[[ Information provided open ]]
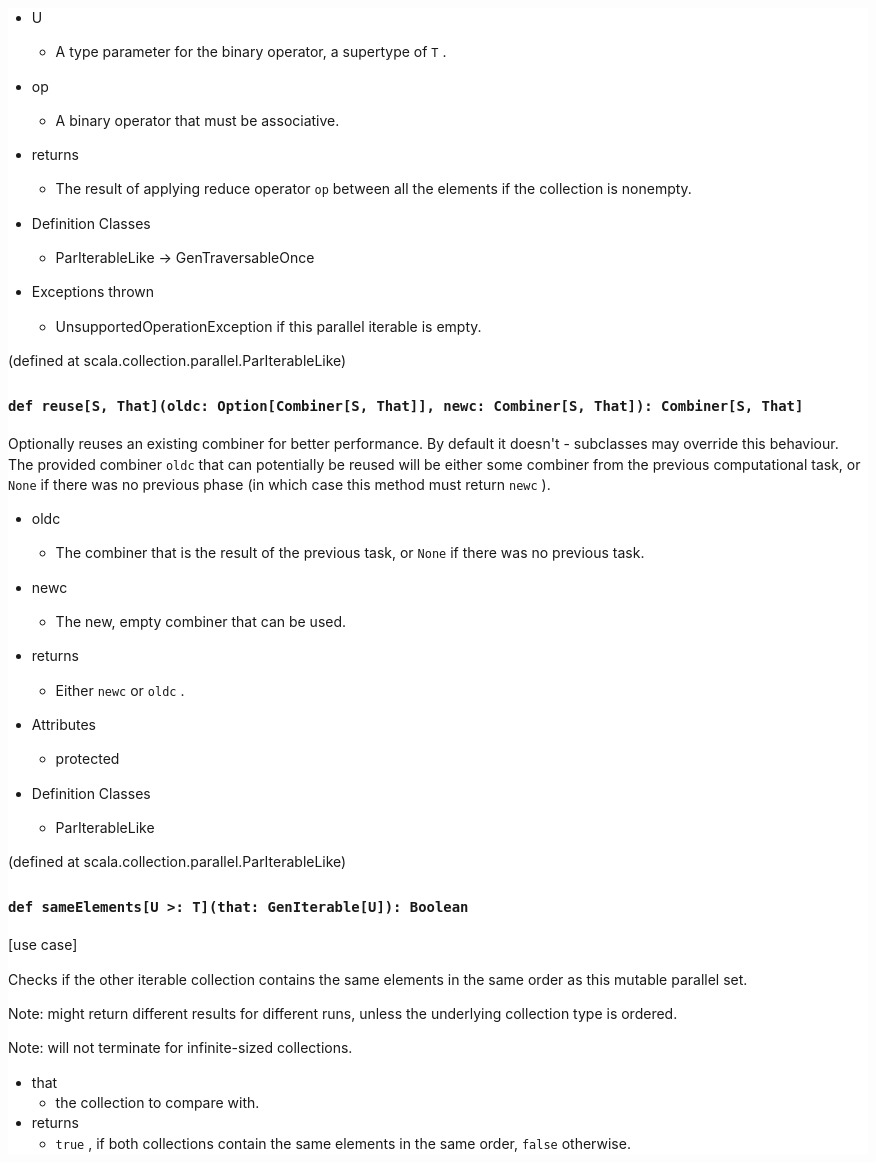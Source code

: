 * U
  * A type parameter for the binary operator, a supertype of `T` .
* op
  * A binary operator that must be associative.
* returns
  * The result of applying reduce operator `op` between all the elements if the
    collection is nonempty.

* Definition Classes
  * ParIterableLike → GenTraversableOnce
* Exceptions thrown
  * UnsupportedOperationException if this parallel iterable is empty.

(defined at scala.collection.parallel.ParIterableLike)


### `def reuse[S, That](oldc: Option[Combiner[S, That]], newc: Combiner[S, That]): Combiner[S, That]` ###

Optionally reuses an existing combiner for better performance. By default it
doesn't - subclasses may override this behaviour. The provided combiner `oldc`
that can potentially be reused will be either some combiner from the previous
computational task, or `None` if there was no previous phase (in which case this
method must return `newc` ).

* oldc
  * The combiner that is the result of the previous task, or `None` if there was
    no previous task.
* newc
  * The new, empty combiner that can be used.
* returns
  * Either `newc` or `oldc` .

* Attributes
  * protected
* Definition Classes
  * ParIterableLike

(defined at scala.collection.parallel.ParIterableLike)


### `def sameElements[U >: T](that: GenIterable[U]): Boolean`                ###

[use case]

Checks if the other iterable collection contains the same elements in the same
order as this mutable parallel set.

Note: might return different results for different runs, unless the underlying
collection type is ordered.

Note: will not terminate for infinite-sized collections.

* that
  * the collection to compare with.
* returns
  * `true` , if both collections contain the same elements in the same order,
     `false` otherwise.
[[ Information provided closed ]]
### Task details:
Lines are to be repeated exactly from the one that contains "The combiner that" through the last line of the listing, with both ends kept and no others added.

### Solution to the exercise:
  * The combiner that is the result of the previous task, or `None` if there was
    no previous task.
* newc
  * The new, empty combiner that can be used.
* returns
  * Either `newc` or `oldc` .

* Attributes
  * protected
* Definition Classes
  * ParIterableLike

(defined at scala.collection.parallel.ParIterableLike)


### `def sameElements[U >: T](that: GenIterable[U]): Boolean`                ###

[use case]

Checks if the other iterable collection contains the same elements in the same
order as this mutable parallel set.

Note: might return different results for different runs, unless the underlying
collection type is ordered.

Note: will not terminate for infinite-sized collections.

* that
  * the collection to compare with.
* returns
  * `true` , if both collections contain the same elements in the same order,
     `false` otherwise.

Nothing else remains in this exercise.